View Full Version : Best format to move between Vegas and Premiere?
Rafael Lopes July 7th, 2007, 03:11 AM Hi,
I've been doing a lot of slow motion tests on vegas that are coming up very good, but I've been using premiere for more thant 7 years and I really enjoy editing on it. So I was wondering what would be the best format/compression to export my slow motion sequence from vegas so that I can edit it on premiere.
Pete Bauer July 7th, 2007, 06:22 AM If you have the disk space, probably just go with uncompressed AVI.
Bill Ravens July 7th, 2007, 07:36 AM u can use a lossless format like picvideo. if u can stand unoticeable loss, i'd use an intermediate format like cineform.
Rafael Lopes July 7th, 2007, 08:31 AM Here are the export options I have:
http://www.dvxuser6.com/uploaded/8309/1183818247.jpg
P.S - Although I'm planning to buy cineform in the future, right now I have a list of crucial things that I absolutely need first
Greg Boston July 7th, 2007, 08:57 AM If you have the disk space, probably just go with uncompressed AVI.
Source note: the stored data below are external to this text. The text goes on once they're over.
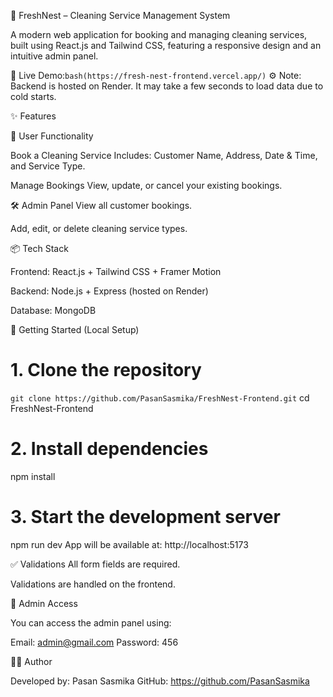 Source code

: 🧼 FreshNest – Cleaning Service Management System

A modern web application for booking and managing cleaning services, built using React.js and Tailwind CSS, featuring a responsive design and an intuitive admin panel.

🔗 Live Demo:```bash(https://fresh-nest-frontend.vercel.app/)```
⚙️ Note: Backend is hosted on Render. It may take a few seconds to load data due to cold starts.

✨ Features

👤 User Functionality

Book a Cleaning Service
Includes: Customer Name, Address, Date & Time, and Service Type.

Manage Bookings
View, update, or cancel your existing bookings.

🛠️ Admin Panel
View all customer bookings.

Add, edit, or delete cleaning service types.

📦 Tech Stack

Frontend: React.js + Tailwind CSS + Framer Motion

Backend: Node.js + Express (hosted on Render)

Database: MongoDB

🚀 Getting Started (Local Setup)

# 1. Clone the repository
`git clone https://github.com/PasanSasmika/FreshNest-Frontend.git`
cd FreshNest-Frontend

# 2. Install dependencies
npm install

# 3. Start the development server
npm run dev
App will be available at: http://localhost:5173

✅ Validations
All form fields are required.

Validations are handled on the frontend.

🔐 Admin Access

You can access the admin panel using:

Email: admin@gmail.com
Password: 456


👨‍💻 Author

Developed by: Pasan Sasmika
GitHub: https://github.com/PasanSasmika
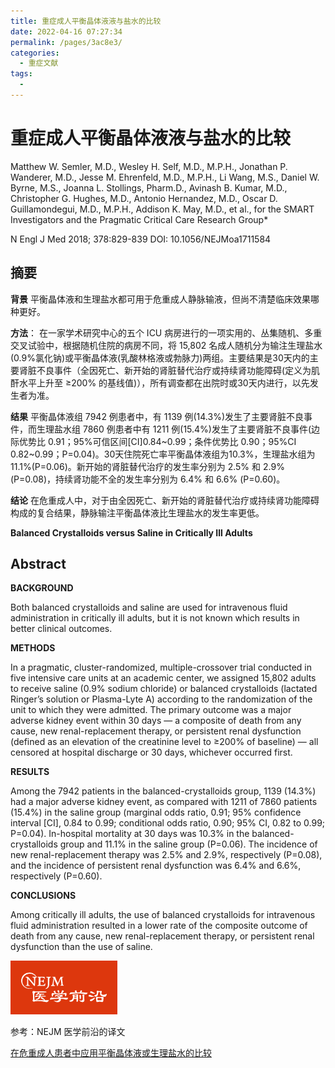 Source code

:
 ```yaml
---
title: 重症成人平衡晶体液液与盐水的比较
date: 2022-04-16 07:27:34
permalink: /pages/3ac8e3/
categories:
  - 重症文献
tags:
  - 
---
```

# 重症成人平衡晶体液液与盐水的比较

Matthew W. Semler, M.D., Wesley H. Self, M.D., M.P.H., Jonathan P. Wanderer, M.D., Jesse M. Ehrenfeld, M.D., M.P.H., Li Wang, M.S., Daniel W. Byrne, M.S., Joanna L. Stollings, Pharm.D., Avinash B. Kumar, M.D., Christopher G. Hughes, M.D., Antonio Hernandez, M.D., Oscar D. Guillamondegui, M.D., M.P.H., Addison K. May, M.D., et al., for the SMART Investigators and the Pragmatic Critical Care Research Group*


N Engl J Med 2018; 378:829-839
DOI: 10.1056/NEJMoa1711584



## 摘要



**背景**
平衡晶体液和生理盐水都可用于危重成人静脉输液，但尚不清楚临床效果哪种更好。

**方法**：
在一家学术研究中心的五个 ICU 病房进行的一项实用的、丛集随机、多重交叉试验中，根据随机住院的病房不同，将 15,802 名成人随机分为输注生理盐水(0.9%氯化钠)或平衡晶体液(乳酸林格液或勃脉力)两组。主要结果是30天内的主要肾脏不良事件（全因死亡、新开始的肾脏替代治疗或持续肾功能障碍(定义为肌酐水平上升至 ≥200% 的基线值)），所有调查都在出院时或30天内进行，以先发生者为准。

**结果**
平衡晶体液组 7942 例患者中，有 1139 例(14.3%)发生了主要肾脏不良事件，而生理盐水组 7860 例患者中有 1211  例(15.4%)发生了主要肾脏不良事件(边际优势比 0.91；95%可信区间[CI]0.84~0.99；条件优势比 0.90；95%CI 0.82~0.99；P=0.04)。30天住院死亡率平衡晶体液组为10.3%，生理盐水组为11.1%(P=0.06)。新开始的肾脏替代治疗的发生率分别为 2.5% 和 2.9% (P=0.08)，持续肾功能不全的发生率分别为 6.4% 和 6.6% (P=0.60)。

**结论**
在危重成人中，对于由全因死亡、新开始的肾脏替代治疗或持续肾功能障碍构成的复合结果，静脉输注平衡晶体液比生理盐水的发生率更低。





**Balanced Crystalloids versus Saline in Critically Ill Adults**

## Abstract

**BACKGROUND**

Both balanced crystalloids and saline are used for intravenous fluid administration in critically ill adults, but it is not known which results in better clinical outcomes.

**METHODS**

In a pragmatic, cluster-randomized, multiple-crossover trial conducted in five intensive care units at an academic center, we assigned 15,802 adults to receive saline (0.9% sodium chloride) or balanced crystalloids (lactated Ringer’s solution or Plasma-Lyte A) according to the randomization of the unit to which they were admitted. The primary outcome was a major adverse kidney event within 30 days — a composite of death from any cause, new renal-replacement therapy, or persistent renal dysfunction (defined as an elevation of the creatinine level to ≥200% of baseline) — all censored at hospital discharge or 30 days, whichever occurred first.

**RESULTS**

Among the 7942 patients in the balanced-crystalloids group, 1139 (14.3%) had a major adverse kidney event, as compared with 1211 of 7860 patients (15.4%) in the saline group (marginal odds ratio, 0.91; 95% confidence interval [CI], 0.84 to 0.99; conditional odds ratio, 0.90; 95% CI, 0.82 to 0.99; P=0.04). In-hospital mortality at 30 days was 10.3% in the balanced-crystalloids group and 11.1% in the saline group (P=0.06). The incidence of new renal-replacement therapy was 2.5% and 2.9%, respectively (P=0.08), and the incidence of persistent renal dysfunction was 6.4% and 6.6%, respectively (P=0.60).

**CONCLUSIONS**

Among critically ill adults, the use of balanced crystalloids for intravenous fluid administration resulted in a lower rate of the composite outcome of death from any cause, new renal-replacement therapy, or persistent renal dysfunction than the use of saline. 



![NEJM医学前沿](/img/upload/202110311809302.png)

参考：NEJM 医学前沿的译文

[在危重成人患者中应用平衡晶体液或生理盐水的比较](https://nejmqianyan.cn/article/yxqyoa1711586?sg=AbW1NGsHw3NxPd6F)

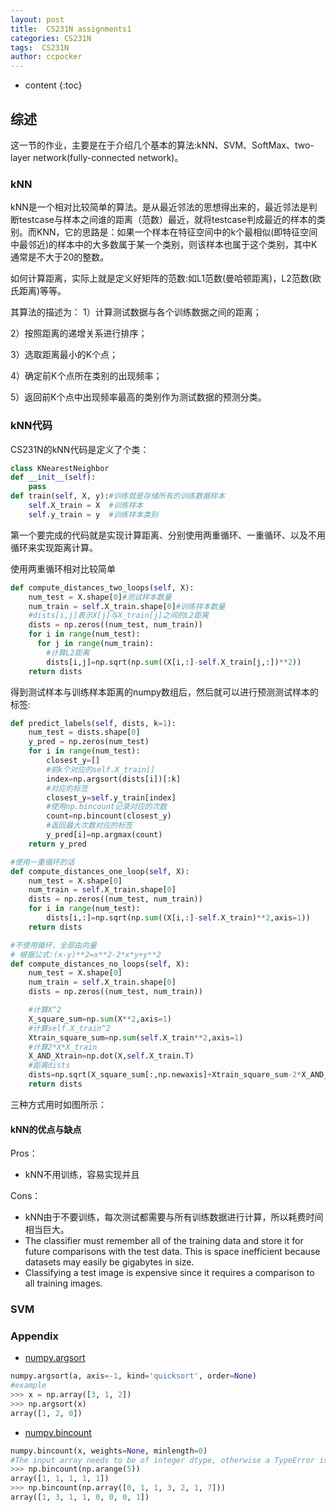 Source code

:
 ```yaml
---
layout: post
title:  CS231N assignments1
categories: CS231N
tags:  CS231N
author: ccpocker
---
```


* content
{:toc}

## 综述
这一节的作业，主要是在于介绍几个基本的算法:kNN、SVM、SoftMax、two-layer network(fully-connected network)。

### kNN
kNN是一个相对比较简单的算法。是从最近邻法的思想得出来的，最近邻法是判断testcase与样本之间谁的距离（范数）最近，就将testcase判成最近的样本的类别。而KNN，它的思路是：如果一个样本在特征空间中的k个最相似(即特征空间中最邻近)的样本中的大多数属于某一个类别，则该样本也属于这个类别，其中K通常是不大于20的整数。

如何计算距离，实际上就是定义好矩阵的范数:如L1范数(曼哈顿距离)，L2范数(欧氏距离)等等。

其算法的描述为：
1）计算测试数据与各个训练数据之间的距离；

2）按照距离的递增关系进行排序；

3）选取距离最小的K个点；

4）确定前K个点所在类别的出现频率；

5）返回前K个点中出现频率最高的类别作为测试数据的预测分类。

### kNN代码
CS231N的kNN代码是定义了个类：
```python
class KNearestNeighbor
def __init__(self):
    pass
def train(self, X, y):#训练就是存储所有的训练数据样本
    self.X_train = X  #训练样本
    self.y_train = y  #训练样本类别
```

第一个要完成的代码就是实现计算距离、分别使用两重循环、一重循环、以及不用循环来实现距离计算。

使用两重循环相对比较简单
```python
def compute_distances_two_loops(self, X):
    num_test = X.shape[0]#测试样本数量
    num_train = self.X_train.shape[0]#训练样本数量
    #dists[i,j]表示X[j]与X_train[j]之间的L2距离
    dists = np.zeros((num_test, num_train))
    for i in range(num_test):
      for j in range(num_train):
        #计算L2距离
        dists[i,j]=np.sqrt(np.sum((X[i,:]-self.X_train[j,:])**2))
    return dists
```
得到测试样本与训练样本距离的numpy数组后，然后就可以进行预测测试样本的标签:
```python
def predict_labels(self, dists, k=1):
    num_test = dists.shape[0]
    y_pred = np.zeros(num_test)
    for i in range(num_test):
        closest_y=[]
        #前k个对应的self.X_train[]
        index=np.argsort(dists[i])[:k] 
        #对应的标签
        closest_y=self.y_train[index]
        #使用np.bincount记录对应的次数
        count=np.bincount(closest_y)
        #返回最大次数对应的标签
        y_pred[i]=np.argmax(count)
    return y_pred
```








```python
#使用一重循环的话
def compute_distances_one_loop(self, X):
    num_test = X.shape[0]
    num_train = self.X_train.shape[0]
    dists = np.zeros((num_test, num_train))
    for i in range(num_test):
        dists[i,:]=np.sqrt(np.sum((X[i,:]-self.X_train)**2,axis=1))
    return dists

#不使用循环，全部由向量
# 根据公式:(x-y)**2=x**2-2*x*y+y**2
def compute_distances_no_loops(self, X):
    num_test = X.shape[0]
    num_train = self.X_train.shape[0]
    dists = np.zeros((num_test, num_train)) 

    #计算X^2
    X_square_sum=np.sum(X**2,axis=1)
    #计算self.X_train^2
    Xtrain_square_sum=np.sum(self.X_train**2,axis=1)
    #计算2*X*X_train
    X_AND_Xtrain=np.dot(X,self.X_train.T)
    #距离dists
    dists=np.sqrt(X_square_sum[:,np.newaxis]+Xtrain_square_sum-2*X_AND_Xtrain)
    return dists
```
三种方式用时如图所示：


#### kNN的优点与缺点
Pros：
* kNN不用训练，容易实现并且

Cons：
* kNN由于不要训练，每次测试都需要与所有训练数据进行计算，所以耗费时间相当巨大。
* The classifier must remember all of the training data and store it for future comparisons with the test data. This is space inefficient because datasets may easily be gigabytes in size.
* Classifying a test image is expensive since it requires a comparison to all training images.
### SVM




### Appendix

* [numpy.argsort](https://docs.scipy.org/doc/numpy-1.13.0/reference/generated/numpy.argsort.html#numpy.argsort)
```python
numpy.argsort(a, axis=-1, kind='quicksort', order=None)
#example
>>> x = np.array([3, 1, 2])
>>> np.argsort(x)
array([1, 2, 0])
```

* [numpy.bincount](https://docs.scipy.org/doc/numpy/reference/generated/numpy.bincount.html)
```python
numpy.bincount(x, weights=None, minlength=0)
#The input array needs to be of integer dtype, otherwise a TypeError is raised:
>>> np.bincount(np.arange(5))
array([1, 1, 1, 1, 1])
>>> np.bincount(np.array([0, 1, 1, 3, 2, 1, 7]))
array([1, 3, 1, 1, 0, 0, 0, 1])
```

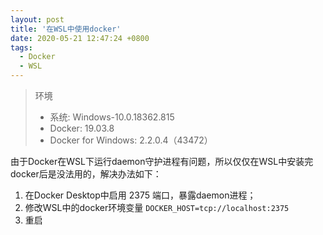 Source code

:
 ```yaml
---
layout: post
title: '在WSL中使用docker'
date: 2020-05-21 12:47:24 +0800
tags:
  - Docker
  - WSL
---
```

>环境
>* 系统: Windows-10.0.18362.815
>* Docker: 19.03.8
>* Docker for Windows: 2.2.0.4（43472）


由于Docker在WSL下运行daemon守护进程有问题，所以仅仅在WSL中安装完docker后是没法用的，解决办法如下：
1. 在Docker Desktop中启用 2375 端口，暴露daemon进程；
2. 修改WSL中的docker环境变量 `DOCKER_HOST=tcp://localhost:2375`
3. 重启


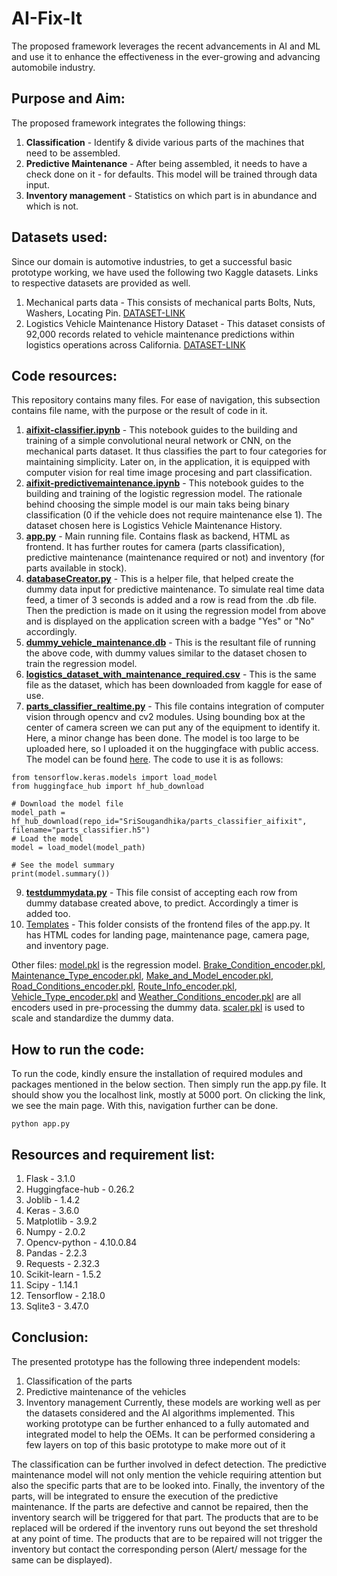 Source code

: # AI-Fix-It
The proposed framework leverages the recent advancements in AI and ML and use it to enhance the effectiveness in the ever-growing and advancing automobile industry.

## Purpose and Aim:
The proposed framework integrates the following things:
 1. **Classification** - Identify & divide various parts of the machines that need to be assembled.
 2. **Predictive Maintenance** - After being assembled, it needs to have a check done on it - for defaults. This model will be trained through data input.
 3. **Inventory management** - Statistics on which part is in abundance and which is not.

## Datasets used:
Since our domain is automotive industries, to get a successful basic prototype working, we have used the following two Kaggle datasets. Links to respective datasets are provided as well.
 1. Mechanical parts data - This consists of mechanical parts Bolts, Nuts, Washers, Locating Pin. [DATASET-LINK](https://www.kaggle.com/datasets/krishna8338/mechanical-parts-data)
 2. Logistics Vehicle Maintenance History Dataset - This dataset consists of 92,000 records related to vehicle maintenance predictions within logistics operations across California. [DATASET-LINK](https://www.kaggle.com/datasets/datasetengineer/logistics-vehicle-maintenance-history-dataset)

## Code resources:
This repository contains many files. For ease of navigation, this subsection contains file name, with the purpose or the result of code in it.
 1. [**aifixit-classifier.ipynb**](aifixit-classifier.ipynb) - This notebook guides to the building and training of a simple convolutional neural network or CNN, on the mechanical parts dataset. It thus classifies the part to four categories for maintaining simplicity. Later on, in the application, it is equipped with computer vision for real time image procesing and part classification. 
 2. [**aifixit-predictivemaintenance.ipynb**](aifixit-predictivemaintenance.ipynb) - This notebook guides to the building and training of the logistic regression model. The rationale behind choosing the simple model is our main taks being binary classification (0 if the vehicle does not require maintenance else 1). The dataset chosen here is Logistics Vehicle Maintenance History.
 3. [**app.py**](app.py) - Main running file. Contains flask as backend, HTML as frontend. It has further routes for camera (parts classification), predictive maintenance (maintenance required or not) and inventory (for parts available in stock). 
 4. [**databaseCreator.py**](databaseCreator.py) - This is a helper file, that helped create the dummy data input for predictive maintenance. To simulate real time data feed, a timer of 3 seconds is added and a row is read from the .db file. Then the prediction is made on it using the regression model from above and is displayed on the application screen with a badge "Yes" or "No" accordingly.
 5. [**dummy_vehicle_maintenance.db**](dummy_vehicle_maintenance.db) - This is the resultant file of running the above code, with dummy values similar to the dataset chosen to train the regression model.
 6. [**logistics_dataset_with_maintenance_required.csv**](logistics_dataset_with_maintenance_required.csv) - This is the same file as the dataset, which has been downloaded from kaggle for ease of use.
 7. [**parts_classifier_realtime.py**](parts_classifier_realtime.py) - This file contains integration of computer vision through opencv and cv2 modules. Using bounding box at the center of camera screen we can put any of the equipment to identify it. Here, a minor change has been done. The model is too large to be uploaded here, so I uploaded it on the huggingface with public access. The model can be found [here](https://huggingface.co/SriSougandhika/parts_classifier_aifixit). The code to use it is as follows:
```
from tensorflow.keras.models import load_model
from huggingface_hub import hf_hub_download

# Download the model file
model_path = hf_hub_download(repo_id="SriSougandhika/parts_classifier_aifixit", filename="parts_classifier.h5")
# Load the model
model = load_model(model_path)

# See the model summary
print(model.summary())
```

 9. [**testdummydata.py**](testdummydata.py) - This file consist of accepting each row from dummy database created above, to predict. Accordingly a timer is added too.
 10. [Templates](templates) - This folder consists of the frontend files of the app.py. It has HTML codes for landing page, maintenance page, camera page, and inventory page.

Other files:
[model.pkl](model.pkl) is the regression model.
[Brake_Condition_encoder.pkl](Brake_Condition_encoder.pkl), [Maintenance_Type_encoder.pkl](Maintenance_Type_encoder.pkl), [Make_and_Model_encoder.pkl](Make_and_Model_encoder.pkl), [Road_Conditions_encoder.pkl](Road_Conditions_encoder.pkl), [Route_Info_encoder.pkl](Route_Info_encoder.pkl), [Vehicle_Type_encoder.pkl](Vehicle_Type_encoder.pkl) and [Weather_Conditions_encoder.pkl](Weather_Conditions_encoder.pkl) are all encoders used in pre-processing the dummy data.
[scaler.pkl](scaler.pkl) is used to scale and standardize the dummy data.

## How to run the code:
To run the code, kindly ensure the installation of required modules and packages mentioned in the below section. Then simply run the app.py file. It should show you the localhost link, mostly at 5000 port. On clicking the link, we see the main page. With this, navigation further can be done.
```
python app.py
```

## Resources and requirement list:
 1. Flask - 3.1.0
 2. Huggingface-hub - 0.26.2
 3. Joblib - 1.4.2
 4. Keras - 3.6.0
 5. Matplotlib - 3.9.2
 6. Numpy - 2.0.2
 7. Opencv-python - 4.10.0.84
 8. Pandas - 2.2.3
 9. Requests - 2.32.3
 10. Scikit-learn - 1.5.2
 11. Scipy - 1.14.1
 12. Tensorflow - 2.18.0
 13. Sqlite3 - 3.47.0

## Conclusion:
The presented prototype has the following three independent models:
 1. Classification of the parts
 2. Predictive maintenance of the vehicles
 3. Inventory management
Currently, these models are working well as per the datasets considered and the AI algorithms implemented. This working prototype can be further enhanced to a fully automated and integrated model to help the OEMs. It can be performed considering a few layers on top of this basic prototype to make more out of it

The classification can be further involved in defect detection. The predictive maintenance model will not only mention the vehicle requiring attention but also the specific parts that are to be looked into. Finally, the inventory of the parts, will be integrated to ensure the execution of the predictive maintenance. If the parts are defective and cannot be repaired, then the inventory search will be triggered for that part. The products that are to be replaced will be ordered if the inventory runs out beyond the set threshold at any point of time. The products that are to be repaired will not trigger the inventory but contact the corresponding person (Alert/ message for the same can be displayed).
I did that very thing yesterday. Took an uncompressed HD out of Vegas in AVI format. The running time of the video is 18 minutes, the resulting file size was 263 Gigs. Oddly enough, it took the system over 2 hours to create that file. Kind of odd because uncompressed is the least computational intensive, at the expense of really large files. There were no cuts, and just a brightness/contrast filter on the clip.
Just wanted to warn others of the really huge files that uncompressed HD will generate.
-gb-
Rafael Lopes July 7th, 2007, 02:44 PM Yes, this afternoon I've exported 1 minute just see how big a file it would produce...almost 7gb...which unfortunately would result in a no go for me, since I have 3 200gb HD with lots of useful data that I just cannot move or delete at the moment. Other than uncompressed what would be the second best solution?
Rafael Lopes July 7th, 2007, 03:00 PM Once you select AVI here are the available video formats:
http://www.dvxuser6.com/uploaded/8309/1183841550.jpg
Rafael Lopes July 8th, 2007, 12:51 AM bump...............
Bill Ravens July 8th, 2007, 06:13 AM The other well known lossless compression format is HuffyUV. If this doesn't work, have you considered going to DV? Generational loss with DV is fairly small, and the only viable distribution, these days, is still DV.
Emre Safak July 8th, 2007, 01:17 PM There are a bunch of lossless codecs: http://www.compression-links.info/Lossless_Video_Codecs
I use the one by MSU.
Rafael Lopes July 8th, 2007, 01:26 PM Ok, I just downloaded Huffyuv, which I've been told would be the second best option...I exported a 1 minute file and ended up with a black video. I imported it to vegas and premiere and it makes them crash. I tried to play this file with different media players and it makes them crash. Am I missing something here? Is there a speciall way to export a Huffyuv AVI file?
Rafael Lopes July 8th, 2007, 01:27 PM There are a bunch of lossless codecs: http://www.compression-links.info/Lossless_Video_Codecs
I use the one by MSU.
Thanks a bunch! Very useful. I'm testing MSU as we speak.
Graham Hickling July 8th, 2007, 03:24 PM Very suprised you had triuble with huffyuv - in my experience it's about the most bomb-proof avi codec out there. Whereas I've had problems with the MSU codec. Weird!
Rafael Lopes July 8th, 2007, 11:55 PM Very suprised you had triuble with huffyuv - in my experience it's about the most bomb-proof avi codec out there. Whereas I've had problems with the MSU codec. Weird!
Yes, go figure. I have tried exporting from both vega and premiere and my final result is always a black video that makes every application crash. It's a shame because I've been hearing a lot of good stuff about this codec. I don't know, maybe my setting are not correct...but I don't think this would explain why does the video make applications crash.